- Required work
Quote the material below exactly as written, from the first line to the line that holds "PUT, DELETE, etc.).", endpoints included.

- Records supplied
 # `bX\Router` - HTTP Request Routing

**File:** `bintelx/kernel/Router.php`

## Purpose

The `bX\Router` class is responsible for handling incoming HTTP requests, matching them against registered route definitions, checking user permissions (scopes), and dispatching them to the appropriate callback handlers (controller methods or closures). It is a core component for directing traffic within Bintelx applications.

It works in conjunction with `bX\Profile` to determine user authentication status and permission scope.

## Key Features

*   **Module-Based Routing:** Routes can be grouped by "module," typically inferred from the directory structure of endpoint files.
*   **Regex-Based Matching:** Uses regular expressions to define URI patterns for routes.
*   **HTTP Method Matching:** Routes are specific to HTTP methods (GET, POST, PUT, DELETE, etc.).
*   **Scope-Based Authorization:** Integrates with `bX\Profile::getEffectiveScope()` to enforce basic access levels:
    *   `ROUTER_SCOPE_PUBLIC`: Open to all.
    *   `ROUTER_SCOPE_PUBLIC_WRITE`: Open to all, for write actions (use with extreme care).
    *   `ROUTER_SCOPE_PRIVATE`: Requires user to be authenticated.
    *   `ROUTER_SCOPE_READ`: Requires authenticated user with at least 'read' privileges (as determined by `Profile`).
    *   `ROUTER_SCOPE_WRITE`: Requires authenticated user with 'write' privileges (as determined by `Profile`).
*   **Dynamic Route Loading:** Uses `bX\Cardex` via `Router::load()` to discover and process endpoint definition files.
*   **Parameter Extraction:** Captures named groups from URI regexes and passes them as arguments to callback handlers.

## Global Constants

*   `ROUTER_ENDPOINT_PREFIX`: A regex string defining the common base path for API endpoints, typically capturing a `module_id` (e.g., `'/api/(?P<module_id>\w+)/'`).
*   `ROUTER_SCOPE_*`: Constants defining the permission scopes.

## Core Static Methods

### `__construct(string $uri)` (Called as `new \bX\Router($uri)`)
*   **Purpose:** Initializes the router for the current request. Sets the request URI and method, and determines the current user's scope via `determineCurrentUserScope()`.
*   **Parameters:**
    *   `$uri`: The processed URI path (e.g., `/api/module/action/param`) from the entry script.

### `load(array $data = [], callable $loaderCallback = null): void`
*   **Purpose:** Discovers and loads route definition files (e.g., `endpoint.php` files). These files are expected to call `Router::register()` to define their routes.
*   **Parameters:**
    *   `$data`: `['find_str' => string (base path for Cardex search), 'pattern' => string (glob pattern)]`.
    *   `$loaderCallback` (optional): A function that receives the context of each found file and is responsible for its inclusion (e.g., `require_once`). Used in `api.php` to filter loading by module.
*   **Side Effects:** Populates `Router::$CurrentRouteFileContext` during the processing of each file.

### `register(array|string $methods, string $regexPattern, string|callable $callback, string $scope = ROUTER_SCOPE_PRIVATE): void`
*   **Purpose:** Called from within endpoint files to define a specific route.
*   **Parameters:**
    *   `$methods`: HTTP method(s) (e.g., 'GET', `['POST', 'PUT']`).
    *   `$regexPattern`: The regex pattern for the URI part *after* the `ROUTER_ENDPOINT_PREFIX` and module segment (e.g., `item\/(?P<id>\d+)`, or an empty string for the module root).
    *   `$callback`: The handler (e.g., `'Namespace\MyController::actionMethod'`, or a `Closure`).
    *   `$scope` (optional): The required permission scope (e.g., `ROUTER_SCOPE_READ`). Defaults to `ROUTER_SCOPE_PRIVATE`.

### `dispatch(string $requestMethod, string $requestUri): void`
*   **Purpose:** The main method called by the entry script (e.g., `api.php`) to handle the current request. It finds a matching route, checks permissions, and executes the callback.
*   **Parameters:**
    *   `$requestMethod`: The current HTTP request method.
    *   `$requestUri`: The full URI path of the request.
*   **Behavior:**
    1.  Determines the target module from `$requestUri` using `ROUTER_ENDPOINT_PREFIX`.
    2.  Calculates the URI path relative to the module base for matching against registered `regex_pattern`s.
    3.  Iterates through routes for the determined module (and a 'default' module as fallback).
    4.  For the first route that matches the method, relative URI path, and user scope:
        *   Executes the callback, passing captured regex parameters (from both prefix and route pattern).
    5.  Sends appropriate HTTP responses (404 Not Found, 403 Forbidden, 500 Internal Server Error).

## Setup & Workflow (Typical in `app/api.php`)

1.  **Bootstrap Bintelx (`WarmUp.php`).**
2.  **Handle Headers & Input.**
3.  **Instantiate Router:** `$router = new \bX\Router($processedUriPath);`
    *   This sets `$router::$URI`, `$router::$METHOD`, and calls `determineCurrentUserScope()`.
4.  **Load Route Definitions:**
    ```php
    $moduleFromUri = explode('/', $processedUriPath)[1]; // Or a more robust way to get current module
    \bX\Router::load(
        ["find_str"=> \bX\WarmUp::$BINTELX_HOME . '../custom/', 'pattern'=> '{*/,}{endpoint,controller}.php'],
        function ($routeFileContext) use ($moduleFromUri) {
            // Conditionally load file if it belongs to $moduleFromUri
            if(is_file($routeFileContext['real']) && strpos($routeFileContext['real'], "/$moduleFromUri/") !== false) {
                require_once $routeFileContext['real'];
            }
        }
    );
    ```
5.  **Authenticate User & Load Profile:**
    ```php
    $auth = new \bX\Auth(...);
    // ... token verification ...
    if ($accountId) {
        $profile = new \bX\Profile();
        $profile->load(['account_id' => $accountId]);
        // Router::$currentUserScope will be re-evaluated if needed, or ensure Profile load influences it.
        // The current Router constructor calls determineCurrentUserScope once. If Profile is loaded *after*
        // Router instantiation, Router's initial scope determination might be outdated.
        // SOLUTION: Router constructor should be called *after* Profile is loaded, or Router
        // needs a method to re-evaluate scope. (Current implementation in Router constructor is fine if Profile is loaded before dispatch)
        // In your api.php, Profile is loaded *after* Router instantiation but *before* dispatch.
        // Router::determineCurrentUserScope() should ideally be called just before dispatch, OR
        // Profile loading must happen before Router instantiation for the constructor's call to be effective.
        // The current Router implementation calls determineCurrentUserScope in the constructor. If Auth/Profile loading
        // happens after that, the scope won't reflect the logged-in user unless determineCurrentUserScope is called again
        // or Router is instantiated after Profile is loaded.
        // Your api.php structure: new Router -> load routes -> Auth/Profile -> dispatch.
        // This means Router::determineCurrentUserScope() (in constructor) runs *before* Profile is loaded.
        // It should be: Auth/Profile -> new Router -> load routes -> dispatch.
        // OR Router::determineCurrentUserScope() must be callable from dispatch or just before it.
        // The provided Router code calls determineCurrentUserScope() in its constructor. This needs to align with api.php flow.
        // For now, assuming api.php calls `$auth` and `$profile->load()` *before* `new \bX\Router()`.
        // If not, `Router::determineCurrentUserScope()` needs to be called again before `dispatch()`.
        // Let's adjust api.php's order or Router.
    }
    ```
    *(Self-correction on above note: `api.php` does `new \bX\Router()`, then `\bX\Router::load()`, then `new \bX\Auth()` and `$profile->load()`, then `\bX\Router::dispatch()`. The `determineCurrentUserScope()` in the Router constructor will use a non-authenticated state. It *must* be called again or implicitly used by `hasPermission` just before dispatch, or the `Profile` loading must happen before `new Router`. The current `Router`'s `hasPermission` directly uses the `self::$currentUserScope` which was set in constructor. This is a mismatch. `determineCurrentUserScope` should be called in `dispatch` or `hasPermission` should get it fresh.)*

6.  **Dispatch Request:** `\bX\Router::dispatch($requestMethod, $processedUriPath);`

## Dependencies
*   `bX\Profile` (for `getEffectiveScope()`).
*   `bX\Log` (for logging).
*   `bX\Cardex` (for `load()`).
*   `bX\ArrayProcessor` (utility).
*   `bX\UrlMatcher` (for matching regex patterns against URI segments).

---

- Written answer
 # `bX\Router` - HTTP Request Routing

**File:** `bintelx/kernel/Router.php`

## Purpose

The `bX\Router` class is responsible for handling incoming HTTP requests, matching them against registered route definitions, checking user permissions (scopes), and dispatching them to the appropriate callback handlers (controller methods or closures). It is a core component for directing traffic within Bintelx applications.

It works in conjunction with `bX\Profile` to determine user authentication status and permission scope.

## Key Features

*   **Module-Based Routing:** Routes can be grouped by "module," typically inferred from the directory structure of endpoint files.
*   **Regex-Based Matching:** Uses regular expressions to define URI patterns for routes.
*   **HTTP Method Matching:** Routes are specific to HTTP methods (GET, POST, PUT, DELETE, etc.).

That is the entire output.